消防庁は、夏季の豪雨・猛暑・干ばつなどに対する消防安全対策を2026年10月中旬まで稼働すると9日明らかにした。

消防庁は、時間当たり50mm以上の集中豪雨の発生頻度が過去に比べ急増したことに合わせ、国家消防動員令に基づく動員基準を昨年より2倍に拡大した。例えば、動員令1号を発令した場合、昨年は装備100台未満、要員250人未満を投入していたが、今年はそれぞれ200台未満、500人未満へと拡大した。

2024年9月の午前、慶尚南道金海市館洞洞で集中豪雨により道路が冠水し、出動した消防隊員が排水作業に当たっている。/消防庁提供

また、気象特報が発令されれば、平時344台水準の119受信台を最大908台まで増やすことにした。通報殺到に対応する趣旨である。加えて、土砂崩れ、河川災害、地下空間浸水という3大人的被害懸念地域を中心に、大容量砲放射システム、悪路用ポンプ車、消防ドローンなどの先端・特殊装備を先行配備し、現場指揮官の判断で即時に強制避難命令や危険区域の設定などができるようにする。

消防庁は猛暑対策として、熱中症などの温熱疾患者に備え、全国で救急車1668台と救急隊員1万4412人が機動態勢を維持することにした。救急車が不足する際は「ファンビュランス」1402台を相互出動させる計画だ。ファンビュランスは消防ポンプ車と救急車を合成した用語で、2台を同時に出動させて迅速な応急処置を提供したり救急活動を支援したりする出動システムである。

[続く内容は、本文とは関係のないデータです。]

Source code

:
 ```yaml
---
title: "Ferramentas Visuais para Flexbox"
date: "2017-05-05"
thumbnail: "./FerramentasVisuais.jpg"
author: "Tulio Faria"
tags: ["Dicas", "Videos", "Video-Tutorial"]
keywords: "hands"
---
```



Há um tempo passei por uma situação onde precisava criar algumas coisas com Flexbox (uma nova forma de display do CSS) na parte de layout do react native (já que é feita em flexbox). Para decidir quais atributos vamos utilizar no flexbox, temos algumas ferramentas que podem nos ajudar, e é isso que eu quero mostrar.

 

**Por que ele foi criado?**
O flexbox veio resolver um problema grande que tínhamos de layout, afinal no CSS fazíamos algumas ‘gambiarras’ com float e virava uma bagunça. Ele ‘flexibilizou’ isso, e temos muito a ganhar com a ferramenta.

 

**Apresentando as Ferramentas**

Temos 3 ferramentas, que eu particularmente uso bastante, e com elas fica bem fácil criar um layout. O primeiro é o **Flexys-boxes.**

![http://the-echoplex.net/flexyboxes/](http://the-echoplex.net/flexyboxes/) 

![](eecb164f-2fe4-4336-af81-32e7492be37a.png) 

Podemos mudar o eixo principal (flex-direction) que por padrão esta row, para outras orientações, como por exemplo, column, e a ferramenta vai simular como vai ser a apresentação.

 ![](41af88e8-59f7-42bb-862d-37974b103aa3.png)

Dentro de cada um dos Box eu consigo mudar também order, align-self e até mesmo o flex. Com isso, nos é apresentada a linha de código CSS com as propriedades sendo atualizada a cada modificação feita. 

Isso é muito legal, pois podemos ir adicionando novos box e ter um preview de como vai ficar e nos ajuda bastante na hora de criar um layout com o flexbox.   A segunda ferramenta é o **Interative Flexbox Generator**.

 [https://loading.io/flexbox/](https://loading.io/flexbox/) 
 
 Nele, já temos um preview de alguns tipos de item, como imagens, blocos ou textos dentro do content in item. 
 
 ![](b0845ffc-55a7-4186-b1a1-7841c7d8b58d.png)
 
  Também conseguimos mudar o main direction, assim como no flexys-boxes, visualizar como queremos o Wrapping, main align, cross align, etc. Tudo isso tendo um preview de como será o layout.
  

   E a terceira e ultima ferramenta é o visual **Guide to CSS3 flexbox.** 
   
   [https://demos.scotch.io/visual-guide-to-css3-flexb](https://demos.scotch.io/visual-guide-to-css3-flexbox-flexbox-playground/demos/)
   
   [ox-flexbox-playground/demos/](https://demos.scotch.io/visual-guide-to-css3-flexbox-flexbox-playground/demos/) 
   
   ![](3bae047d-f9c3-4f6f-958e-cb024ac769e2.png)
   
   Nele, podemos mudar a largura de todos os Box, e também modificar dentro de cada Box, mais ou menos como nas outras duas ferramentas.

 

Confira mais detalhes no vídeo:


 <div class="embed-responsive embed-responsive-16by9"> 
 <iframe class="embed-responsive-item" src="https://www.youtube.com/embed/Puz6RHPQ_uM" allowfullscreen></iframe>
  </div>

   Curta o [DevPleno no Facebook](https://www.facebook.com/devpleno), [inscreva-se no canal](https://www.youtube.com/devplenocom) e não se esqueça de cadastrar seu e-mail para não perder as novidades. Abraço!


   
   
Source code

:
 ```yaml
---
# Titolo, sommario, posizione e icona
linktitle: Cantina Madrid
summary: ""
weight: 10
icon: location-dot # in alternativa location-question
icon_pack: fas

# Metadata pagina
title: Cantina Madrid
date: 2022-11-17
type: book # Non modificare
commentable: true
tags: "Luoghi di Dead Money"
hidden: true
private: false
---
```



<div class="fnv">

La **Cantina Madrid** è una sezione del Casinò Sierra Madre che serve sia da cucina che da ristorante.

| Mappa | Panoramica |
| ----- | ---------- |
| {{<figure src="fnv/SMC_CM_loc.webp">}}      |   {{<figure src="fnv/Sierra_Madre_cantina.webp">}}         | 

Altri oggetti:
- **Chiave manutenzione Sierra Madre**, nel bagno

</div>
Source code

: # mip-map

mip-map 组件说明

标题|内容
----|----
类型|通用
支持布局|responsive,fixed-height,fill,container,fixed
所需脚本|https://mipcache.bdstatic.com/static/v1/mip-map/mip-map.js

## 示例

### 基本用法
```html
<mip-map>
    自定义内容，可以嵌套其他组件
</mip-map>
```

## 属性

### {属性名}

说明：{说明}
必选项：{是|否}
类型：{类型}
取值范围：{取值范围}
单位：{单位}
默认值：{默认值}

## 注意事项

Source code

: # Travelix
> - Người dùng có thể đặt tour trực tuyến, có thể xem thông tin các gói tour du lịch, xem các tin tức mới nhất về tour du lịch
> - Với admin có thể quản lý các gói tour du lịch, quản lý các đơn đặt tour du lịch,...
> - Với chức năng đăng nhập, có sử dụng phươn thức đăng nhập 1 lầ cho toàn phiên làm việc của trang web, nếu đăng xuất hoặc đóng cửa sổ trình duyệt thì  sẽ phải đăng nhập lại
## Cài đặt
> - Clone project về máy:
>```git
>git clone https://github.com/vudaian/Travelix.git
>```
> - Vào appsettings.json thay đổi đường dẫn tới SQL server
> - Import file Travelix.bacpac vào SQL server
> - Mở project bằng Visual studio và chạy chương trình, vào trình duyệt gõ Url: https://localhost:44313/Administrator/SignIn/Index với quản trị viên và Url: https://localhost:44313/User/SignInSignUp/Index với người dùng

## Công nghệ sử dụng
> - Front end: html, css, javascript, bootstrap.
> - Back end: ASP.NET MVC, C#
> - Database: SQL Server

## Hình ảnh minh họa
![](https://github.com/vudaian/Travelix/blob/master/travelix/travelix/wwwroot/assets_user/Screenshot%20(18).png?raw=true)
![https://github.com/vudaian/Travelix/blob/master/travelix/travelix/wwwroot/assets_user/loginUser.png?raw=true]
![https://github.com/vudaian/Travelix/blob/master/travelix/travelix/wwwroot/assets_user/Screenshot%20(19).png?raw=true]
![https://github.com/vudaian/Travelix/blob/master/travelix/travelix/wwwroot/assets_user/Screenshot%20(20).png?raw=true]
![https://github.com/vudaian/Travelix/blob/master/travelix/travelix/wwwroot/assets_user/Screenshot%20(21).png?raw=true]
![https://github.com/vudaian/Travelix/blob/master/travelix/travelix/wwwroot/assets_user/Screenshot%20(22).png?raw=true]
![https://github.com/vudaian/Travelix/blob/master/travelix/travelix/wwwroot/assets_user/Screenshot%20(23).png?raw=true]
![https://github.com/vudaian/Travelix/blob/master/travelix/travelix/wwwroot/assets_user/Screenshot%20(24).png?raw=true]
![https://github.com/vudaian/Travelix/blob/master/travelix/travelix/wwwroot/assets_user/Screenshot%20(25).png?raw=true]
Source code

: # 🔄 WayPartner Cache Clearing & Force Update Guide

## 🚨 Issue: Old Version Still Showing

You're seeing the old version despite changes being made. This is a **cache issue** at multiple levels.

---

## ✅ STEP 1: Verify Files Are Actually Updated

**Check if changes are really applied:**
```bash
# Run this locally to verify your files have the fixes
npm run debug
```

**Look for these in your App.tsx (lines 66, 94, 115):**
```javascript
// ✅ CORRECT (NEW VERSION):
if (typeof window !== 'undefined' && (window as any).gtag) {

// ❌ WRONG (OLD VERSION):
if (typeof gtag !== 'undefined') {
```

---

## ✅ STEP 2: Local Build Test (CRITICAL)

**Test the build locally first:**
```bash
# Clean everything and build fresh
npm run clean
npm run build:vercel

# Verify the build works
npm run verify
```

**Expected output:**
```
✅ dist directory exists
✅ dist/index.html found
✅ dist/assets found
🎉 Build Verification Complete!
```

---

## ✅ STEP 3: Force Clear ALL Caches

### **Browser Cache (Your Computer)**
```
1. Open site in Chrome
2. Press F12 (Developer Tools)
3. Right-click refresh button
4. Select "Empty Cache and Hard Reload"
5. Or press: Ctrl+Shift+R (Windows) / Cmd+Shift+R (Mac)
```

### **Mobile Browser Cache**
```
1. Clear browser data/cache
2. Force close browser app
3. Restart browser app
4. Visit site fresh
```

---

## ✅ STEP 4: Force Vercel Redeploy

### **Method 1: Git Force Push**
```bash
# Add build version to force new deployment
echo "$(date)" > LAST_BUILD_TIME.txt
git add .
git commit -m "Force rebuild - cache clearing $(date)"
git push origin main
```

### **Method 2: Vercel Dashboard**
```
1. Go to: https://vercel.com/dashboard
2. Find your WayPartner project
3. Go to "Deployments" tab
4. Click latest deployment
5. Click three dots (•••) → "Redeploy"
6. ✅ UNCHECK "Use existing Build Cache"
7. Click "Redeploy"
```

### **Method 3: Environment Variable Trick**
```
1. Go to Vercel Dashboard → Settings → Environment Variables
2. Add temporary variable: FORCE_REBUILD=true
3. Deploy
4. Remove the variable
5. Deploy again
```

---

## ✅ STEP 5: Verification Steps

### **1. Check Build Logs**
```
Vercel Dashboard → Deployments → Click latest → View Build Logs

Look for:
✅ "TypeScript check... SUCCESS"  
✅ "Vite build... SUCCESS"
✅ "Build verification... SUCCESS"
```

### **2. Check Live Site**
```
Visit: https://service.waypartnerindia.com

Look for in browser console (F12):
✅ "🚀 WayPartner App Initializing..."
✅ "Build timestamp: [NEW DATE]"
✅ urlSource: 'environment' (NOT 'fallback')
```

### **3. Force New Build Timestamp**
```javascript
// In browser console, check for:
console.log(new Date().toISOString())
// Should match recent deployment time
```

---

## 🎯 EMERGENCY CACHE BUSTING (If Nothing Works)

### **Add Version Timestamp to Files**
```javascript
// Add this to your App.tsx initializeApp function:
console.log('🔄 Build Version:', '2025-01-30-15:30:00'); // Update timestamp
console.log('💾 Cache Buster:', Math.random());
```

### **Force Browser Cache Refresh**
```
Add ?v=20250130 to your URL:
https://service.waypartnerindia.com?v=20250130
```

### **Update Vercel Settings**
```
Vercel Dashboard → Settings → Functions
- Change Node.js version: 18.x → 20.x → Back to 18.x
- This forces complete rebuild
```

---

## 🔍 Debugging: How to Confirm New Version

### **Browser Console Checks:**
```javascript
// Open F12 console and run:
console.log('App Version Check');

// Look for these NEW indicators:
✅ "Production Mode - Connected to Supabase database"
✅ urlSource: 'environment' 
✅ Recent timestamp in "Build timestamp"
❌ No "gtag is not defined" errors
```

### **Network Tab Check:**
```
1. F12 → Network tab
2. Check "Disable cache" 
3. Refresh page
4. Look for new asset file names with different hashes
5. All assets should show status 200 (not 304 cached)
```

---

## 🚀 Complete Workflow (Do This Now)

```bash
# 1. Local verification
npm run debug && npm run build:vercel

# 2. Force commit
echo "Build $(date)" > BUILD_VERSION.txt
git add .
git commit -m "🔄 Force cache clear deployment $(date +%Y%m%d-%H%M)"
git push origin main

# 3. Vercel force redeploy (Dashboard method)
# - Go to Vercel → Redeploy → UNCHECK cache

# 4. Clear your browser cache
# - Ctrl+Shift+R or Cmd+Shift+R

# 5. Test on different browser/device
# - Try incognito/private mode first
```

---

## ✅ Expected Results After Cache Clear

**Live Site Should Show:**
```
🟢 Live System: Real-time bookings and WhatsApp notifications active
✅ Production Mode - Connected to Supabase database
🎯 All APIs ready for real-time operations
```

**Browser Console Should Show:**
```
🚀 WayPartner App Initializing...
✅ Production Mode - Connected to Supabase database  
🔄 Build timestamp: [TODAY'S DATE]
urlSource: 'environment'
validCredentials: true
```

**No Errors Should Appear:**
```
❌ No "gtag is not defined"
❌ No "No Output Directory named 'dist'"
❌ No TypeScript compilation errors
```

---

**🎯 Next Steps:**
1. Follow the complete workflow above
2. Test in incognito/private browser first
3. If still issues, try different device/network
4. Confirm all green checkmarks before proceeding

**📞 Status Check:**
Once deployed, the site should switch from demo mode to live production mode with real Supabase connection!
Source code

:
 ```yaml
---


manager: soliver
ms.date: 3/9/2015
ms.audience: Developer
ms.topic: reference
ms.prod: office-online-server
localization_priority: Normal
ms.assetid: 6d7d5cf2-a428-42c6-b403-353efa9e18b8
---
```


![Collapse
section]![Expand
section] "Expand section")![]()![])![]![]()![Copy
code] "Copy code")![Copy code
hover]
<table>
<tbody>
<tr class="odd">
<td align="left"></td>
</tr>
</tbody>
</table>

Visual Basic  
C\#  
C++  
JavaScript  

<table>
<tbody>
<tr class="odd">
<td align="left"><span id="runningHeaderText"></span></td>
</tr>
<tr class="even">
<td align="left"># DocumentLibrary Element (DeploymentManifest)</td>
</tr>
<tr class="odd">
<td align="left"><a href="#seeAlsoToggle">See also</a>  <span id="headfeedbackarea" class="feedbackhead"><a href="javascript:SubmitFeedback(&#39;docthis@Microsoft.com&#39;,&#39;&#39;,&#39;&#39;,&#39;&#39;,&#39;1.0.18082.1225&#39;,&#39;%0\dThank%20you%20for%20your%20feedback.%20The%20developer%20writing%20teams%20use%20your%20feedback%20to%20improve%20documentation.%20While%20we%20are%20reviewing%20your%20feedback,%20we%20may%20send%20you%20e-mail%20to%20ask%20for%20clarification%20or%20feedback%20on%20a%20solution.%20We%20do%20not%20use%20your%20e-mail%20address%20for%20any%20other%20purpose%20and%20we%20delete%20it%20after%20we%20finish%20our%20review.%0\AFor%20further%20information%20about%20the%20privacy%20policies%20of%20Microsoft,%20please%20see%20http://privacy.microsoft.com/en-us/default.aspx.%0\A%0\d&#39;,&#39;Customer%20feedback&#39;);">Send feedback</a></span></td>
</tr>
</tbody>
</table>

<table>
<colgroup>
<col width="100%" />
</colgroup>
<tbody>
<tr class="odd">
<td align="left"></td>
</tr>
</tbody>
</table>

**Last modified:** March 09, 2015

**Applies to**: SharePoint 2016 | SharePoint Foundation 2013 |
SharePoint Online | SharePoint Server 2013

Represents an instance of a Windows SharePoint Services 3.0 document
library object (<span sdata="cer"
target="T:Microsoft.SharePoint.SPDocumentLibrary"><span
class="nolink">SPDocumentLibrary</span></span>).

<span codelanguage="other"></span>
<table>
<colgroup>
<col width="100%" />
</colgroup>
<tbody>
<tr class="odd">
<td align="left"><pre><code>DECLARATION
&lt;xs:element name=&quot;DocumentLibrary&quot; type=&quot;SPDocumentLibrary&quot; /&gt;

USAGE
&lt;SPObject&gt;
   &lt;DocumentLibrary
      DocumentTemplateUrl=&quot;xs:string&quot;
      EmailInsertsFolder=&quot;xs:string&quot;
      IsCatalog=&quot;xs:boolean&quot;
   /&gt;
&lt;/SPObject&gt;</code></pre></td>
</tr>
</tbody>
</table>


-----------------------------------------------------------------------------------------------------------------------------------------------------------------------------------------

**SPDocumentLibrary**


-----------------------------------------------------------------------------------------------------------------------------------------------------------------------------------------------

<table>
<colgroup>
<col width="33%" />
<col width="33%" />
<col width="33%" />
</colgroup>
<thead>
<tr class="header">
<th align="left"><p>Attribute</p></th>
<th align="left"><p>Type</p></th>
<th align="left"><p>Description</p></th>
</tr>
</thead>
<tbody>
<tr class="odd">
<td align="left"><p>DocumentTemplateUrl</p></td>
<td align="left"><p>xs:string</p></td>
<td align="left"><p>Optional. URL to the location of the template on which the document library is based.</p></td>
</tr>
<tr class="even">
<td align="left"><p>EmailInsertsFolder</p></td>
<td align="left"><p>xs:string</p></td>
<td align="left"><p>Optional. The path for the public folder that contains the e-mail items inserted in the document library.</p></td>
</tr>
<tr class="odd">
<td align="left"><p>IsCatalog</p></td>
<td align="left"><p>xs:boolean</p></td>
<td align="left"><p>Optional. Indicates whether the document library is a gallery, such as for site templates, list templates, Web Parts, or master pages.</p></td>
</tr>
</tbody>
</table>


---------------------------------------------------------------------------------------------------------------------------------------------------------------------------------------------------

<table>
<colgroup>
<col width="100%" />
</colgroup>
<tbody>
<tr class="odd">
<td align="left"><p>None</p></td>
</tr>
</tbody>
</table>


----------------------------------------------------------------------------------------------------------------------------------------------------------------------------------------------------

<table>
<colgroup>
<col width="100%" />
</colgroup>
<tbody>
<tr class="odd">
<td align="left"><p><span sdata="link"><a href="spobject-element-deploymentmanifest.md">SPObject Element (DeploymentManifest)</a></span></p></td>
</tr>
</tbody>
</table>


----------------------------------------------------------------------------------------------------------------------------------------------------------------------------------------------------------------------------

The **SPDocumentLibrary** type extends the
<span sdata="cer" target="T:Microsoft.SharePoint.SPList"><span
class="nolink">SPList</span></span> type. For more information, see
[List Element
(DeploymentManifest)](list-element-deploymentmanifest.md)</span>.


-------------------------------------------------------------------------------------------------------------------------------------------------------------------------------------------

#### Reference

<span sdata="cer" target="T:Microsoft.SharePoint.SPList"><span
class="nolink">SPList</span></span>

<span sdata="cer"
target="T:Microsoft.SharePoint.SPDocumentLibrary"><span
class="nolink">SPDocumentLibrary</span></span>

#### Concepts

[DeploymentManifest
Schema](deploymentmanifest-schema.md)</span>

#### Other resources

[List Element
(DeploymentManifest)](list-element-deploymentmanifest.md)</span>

全国の義勇消防隊員9万1492人が「猛暑安全見守り役」として活動する。猛暑の脆弱時間帯である午後12時から5時まで屋外作業場を予防巡回し、氷水を配布したり、独居高齢者の安全を確認したりする業務を行う予定だ。

消防庁は干ばつへの備えとしても、全国の消防用水施設20万3943カ所について月1回以上の水圧と水量の調査を実施することにした。水資源公社と協力し、全国の浄水場4カ所(ソンナム、ミリャン、清州、長興)を生活用水供給支援や消火用水の確保の際に活用する計画だ。

消防庁は「災害の初期段階から、利用可能なあらゆる装備と国家消防力を精緻に集中し、国民の生命保護と安全確保に一片の隙も許さない」と述べた。